Nah, it's just how it works. Generally scientists make the broad discoveries and the theory behind how it works and engineers work out how apply the theory in the "real" world. You need both types to get anything done.
 

nehalem256

Lifer
Apr 13, 2012
15,670
6
0
In modern times liberal arts is a term which can be interpreted in different ways. It can refer to certain areas of literature, languages, philosophy, history, mathematics, psychology, and science.[3] It can also refer to studies on a liberal arts degree program. For example, Harvard University offers a Master of Liberal Arts degree, which covers biological and social sciences as well as the humanities.[4] For both interpretations, the term generally refers to matters not relating to the professional, vocational, or technical curricula.
Your own quote would seem to back up my point of view just as well.
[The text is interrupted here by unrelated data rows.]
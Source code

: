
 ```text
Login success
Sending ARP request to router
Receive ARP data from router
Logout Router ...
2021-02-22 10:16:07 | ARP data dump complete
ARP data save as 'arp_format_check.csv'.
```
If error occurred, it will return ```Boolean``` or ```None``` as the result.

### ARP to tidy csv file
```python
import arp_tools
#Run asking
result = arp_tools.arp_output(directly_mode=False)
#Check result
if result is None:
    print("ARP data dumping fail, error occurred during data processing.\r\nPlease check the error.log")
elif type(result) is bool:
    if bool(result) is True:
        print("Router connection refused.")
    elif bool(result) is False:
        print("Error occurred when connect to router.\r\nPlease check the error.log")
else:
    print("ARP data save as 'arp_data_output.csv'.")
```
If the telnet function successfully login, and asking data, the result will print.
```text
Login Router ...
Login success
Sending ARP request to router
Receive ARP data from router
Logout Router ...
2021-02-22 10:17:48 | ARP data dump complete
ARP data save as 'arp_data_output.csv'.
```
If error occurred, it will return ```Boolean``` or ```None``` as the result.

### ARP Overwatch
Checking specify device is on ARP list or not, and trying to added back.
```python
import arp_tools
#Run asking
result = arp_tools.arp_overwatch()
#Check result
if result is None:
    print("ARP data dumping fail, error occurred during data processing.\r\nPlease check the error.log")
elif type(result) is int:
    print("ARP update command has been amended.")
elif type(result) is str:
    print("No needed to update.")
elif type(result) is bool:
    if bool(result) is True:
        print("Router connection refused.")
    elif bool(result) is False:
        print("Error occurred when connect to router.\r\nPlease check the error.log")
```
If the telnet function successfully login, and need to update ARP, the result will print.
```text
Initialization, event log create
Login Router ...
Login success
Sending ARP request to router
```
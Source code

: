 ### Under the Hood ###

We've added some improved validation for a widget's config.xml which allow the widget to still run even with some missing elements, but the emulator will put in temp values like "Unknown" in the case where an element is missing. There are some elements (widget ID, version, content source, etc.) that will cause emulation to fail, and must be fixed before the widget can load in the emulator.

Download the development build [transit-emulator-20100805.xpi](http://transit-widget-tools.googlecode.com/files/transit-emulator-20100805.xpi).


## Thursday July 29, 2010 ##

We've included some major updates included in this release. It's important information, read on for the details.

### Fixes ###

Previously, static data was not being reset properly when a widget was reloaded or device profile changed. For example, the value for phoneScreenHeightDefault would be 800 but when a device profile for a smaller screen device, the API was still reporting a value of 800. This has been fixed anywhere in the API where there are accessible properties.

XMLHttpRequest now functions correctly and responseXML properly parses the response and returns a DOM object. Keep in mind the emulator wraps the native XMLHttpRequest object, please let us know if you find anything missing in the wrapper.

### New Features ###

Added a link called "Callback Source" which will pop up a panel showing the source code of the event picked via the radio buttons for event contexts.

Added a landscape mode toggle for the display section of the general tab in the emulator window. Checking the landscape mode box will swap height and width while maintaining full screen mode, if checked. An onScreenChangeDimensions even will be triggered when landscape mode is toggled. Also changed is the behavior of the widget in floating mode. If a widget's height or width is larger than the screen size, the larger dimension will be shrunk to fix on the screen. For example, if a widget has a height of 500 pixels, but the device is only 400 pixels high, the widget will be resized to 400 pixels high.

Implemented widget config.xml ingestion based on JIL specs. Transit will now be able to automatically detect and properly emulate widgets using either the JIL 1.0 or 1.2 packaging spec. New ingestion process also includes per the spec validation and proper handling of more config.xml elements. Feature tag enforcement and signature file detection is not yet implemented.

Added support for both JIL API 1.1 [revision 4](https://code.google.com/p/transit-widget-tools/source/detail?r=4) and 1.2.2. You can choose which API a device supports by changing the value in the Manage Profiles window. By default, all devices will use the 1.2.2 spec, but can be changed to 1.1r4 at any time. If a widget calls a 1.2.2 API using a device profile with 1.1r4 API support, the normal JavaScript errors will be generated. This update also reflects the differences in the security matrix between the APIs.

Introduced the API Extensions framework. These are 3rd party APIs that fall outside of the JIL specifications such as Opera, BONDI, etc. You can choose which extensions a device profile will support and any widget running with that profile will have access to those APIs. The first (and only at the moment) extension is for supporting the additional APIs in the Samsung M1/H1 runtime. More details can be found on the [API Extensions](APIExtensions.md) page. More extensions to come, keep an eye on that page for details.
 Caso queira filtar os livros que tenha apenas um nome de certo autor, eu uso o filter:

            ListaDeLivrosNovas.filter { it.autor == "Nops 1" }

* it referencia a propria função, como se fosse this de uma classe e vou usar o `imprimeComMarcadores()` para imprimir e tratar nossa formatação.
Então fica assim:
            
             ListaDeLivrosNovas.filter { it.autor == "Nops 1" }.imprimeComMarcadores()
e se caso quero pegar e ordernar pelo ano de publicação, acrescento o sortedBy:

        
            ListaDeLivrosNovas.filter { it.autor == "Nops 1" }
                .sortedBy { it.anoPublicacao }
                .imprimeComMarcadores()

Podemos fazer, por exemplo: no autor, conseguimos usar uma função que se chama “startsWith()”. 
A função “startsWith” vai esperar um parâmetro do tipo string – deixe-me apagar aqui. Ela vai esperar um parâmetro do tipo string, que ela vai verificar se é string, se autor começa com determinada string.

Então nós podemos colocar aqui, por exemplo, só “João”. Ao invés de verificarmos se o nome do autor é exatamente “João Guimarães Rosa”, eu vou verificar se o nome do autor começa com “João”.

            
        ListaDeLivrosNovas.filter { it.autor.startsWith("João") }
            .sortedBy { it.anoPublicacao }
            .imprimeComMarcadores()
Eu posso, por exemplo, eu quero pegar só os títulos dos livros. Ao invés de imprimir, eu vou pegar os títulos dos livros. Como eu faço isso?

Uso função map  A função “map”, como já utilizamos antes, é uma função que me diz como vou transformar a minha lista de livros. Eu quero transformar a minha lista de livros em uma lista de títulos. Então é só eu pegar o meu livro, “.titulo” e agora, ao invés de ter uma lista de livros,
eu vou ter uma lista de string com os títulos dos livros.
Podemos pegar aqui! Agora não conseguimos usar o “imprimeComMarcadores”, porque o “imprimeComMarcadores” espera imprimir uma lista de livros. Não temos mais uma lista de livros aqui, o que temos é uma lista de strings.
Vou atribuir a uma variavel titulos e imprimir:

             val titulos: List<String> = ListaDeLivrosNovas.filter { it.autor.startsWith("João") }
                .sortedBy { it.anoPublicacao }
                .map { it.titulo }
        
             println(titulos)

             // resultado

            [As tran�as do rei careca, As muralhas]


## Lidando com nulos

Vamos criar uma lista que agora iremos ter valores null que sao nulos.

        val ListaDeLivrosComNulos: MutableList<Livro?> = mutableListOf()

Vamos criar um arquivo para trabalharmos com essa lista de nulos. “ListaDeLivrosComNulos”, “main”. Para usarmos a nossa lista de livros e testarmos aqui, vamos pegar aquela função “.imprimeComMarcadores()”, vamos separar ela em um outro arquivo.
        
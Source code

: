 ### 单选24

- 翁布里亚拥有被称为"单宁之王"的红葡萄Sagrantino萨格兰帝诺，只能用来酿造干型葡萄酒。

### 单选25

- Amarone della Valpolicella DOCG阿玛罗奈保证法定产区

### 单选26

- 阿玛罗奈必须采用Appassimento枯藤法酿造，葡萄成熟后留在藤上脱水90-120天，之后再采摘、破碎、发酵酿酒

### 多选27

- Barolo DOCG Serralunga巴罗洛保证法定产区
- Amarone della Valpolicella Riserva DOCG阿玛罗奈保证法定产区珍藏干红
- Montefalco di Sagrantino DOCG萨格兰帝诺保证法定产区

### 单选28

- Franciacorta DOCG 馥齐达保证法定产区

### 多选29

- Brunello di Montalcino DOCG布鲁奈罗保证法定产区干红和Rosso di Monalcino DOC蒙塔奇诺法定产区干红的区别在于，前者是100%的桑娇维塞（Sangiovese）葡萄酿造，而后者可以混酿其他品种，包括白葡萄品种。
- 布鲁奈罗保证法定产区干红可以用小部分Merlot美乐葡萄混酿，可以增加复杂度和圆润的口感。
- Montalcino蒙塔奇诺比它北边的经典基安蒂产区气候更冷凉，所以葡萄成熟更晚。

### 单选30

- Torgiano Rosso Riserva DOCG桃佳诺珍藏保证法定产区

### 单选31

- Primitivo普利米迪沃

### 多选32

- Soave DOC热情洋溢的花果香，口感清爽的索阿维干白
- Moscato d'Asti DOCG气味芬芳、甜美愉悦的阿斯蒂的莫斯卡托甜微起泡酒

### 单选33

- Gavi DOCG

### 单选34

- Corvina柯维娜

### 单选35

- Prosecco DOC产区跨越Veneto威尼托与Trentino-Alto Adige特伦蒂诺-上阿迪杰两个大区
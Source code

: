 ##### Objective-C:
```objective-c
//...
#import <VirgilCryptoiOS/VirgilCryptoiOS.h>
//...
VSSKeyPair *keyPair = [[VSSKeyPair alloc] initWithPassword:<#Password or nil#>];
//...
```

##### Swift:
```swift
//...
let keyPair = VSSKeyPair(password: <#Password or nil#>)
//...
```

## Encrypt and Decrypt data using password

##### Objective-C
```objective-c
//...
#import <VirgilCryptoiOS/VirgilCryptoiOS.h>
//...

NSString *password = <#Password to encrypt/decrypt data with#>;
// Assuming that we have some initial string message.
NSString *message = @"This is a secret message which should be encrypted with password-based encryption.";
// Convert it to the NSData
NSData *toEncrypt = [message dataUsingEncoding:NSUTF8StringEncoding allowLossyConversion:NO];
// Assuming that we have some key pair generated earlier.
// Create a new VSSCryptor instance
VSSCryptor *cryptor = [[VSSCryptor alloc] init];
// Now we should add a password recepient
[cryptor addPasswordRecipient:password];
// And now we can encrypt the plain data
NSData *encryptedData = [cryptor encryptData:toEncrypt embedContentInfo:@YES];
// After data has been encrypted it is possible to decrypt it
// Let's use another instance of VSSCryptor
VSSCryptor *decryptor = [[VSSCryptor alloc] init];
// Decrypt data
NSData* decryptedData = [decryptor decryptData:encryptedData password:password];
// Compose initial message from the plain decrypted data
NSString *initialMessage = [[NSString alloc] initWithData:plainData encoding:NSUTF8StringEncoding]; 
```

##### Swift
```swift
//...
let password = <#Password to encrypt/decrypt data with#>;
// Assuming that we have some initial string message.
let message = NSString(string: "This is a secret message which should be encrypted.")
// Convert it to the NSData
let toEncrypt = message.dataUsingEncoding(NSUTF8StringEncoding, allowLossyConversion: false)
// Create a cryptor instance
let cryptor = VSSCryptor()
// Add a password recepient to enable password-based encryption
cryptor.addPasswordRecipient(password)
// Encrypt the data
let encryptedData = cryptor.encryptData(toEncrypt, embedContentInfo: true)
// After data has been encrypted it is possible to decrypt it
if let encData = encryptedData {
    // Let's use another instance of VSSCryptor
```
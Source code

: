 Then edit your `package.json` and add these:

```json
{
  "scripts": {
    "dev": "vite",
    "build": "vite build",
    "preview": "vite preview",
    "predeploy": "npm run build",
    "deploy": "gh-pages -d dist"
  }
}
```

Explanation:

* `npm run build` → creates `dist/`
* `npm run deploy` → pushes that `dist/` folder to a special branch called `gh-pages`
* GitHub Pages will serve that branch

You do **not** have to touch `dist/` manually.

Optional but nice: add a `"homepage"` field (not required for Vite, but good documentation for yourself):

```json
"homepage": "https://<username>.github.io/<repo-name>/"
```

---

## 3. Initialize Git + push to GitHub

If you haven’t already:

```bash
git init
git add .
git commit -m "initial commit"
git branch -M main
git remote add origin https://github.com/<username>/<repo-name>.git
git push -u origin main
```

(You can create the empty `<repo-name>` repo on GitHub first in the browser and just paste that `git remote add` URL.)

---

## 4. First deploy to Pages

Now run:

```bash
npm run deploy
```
And I think it is pretty obvious that when people question the value of a liberal arts degree they are excluding STEM majors whether or not they are technically a liberal art.
 

berzerker60

Golden Member
Jul 18, 2012
1,233
1
0
Ugh, the old "liberal arts vs. STEM" debate, and on a tech forum where we're sure to have an extra dose of STEM people who've never bothered to read any history, philosophy, or social studies of science or technology written in the past 50 years and just regurgitate propaganda from their science textbooks about how science follows a clear Scientific Method and achieves Truth about Nature, leading to all technology.

Aside from the statistical truth that a college degree in any subject will have a net gain to your income (on average, of course, not in every single case), people piss all over subjects they don't know a thing about, just assuming that they're worthless because they can't imagine how these subjects would be worthwhile.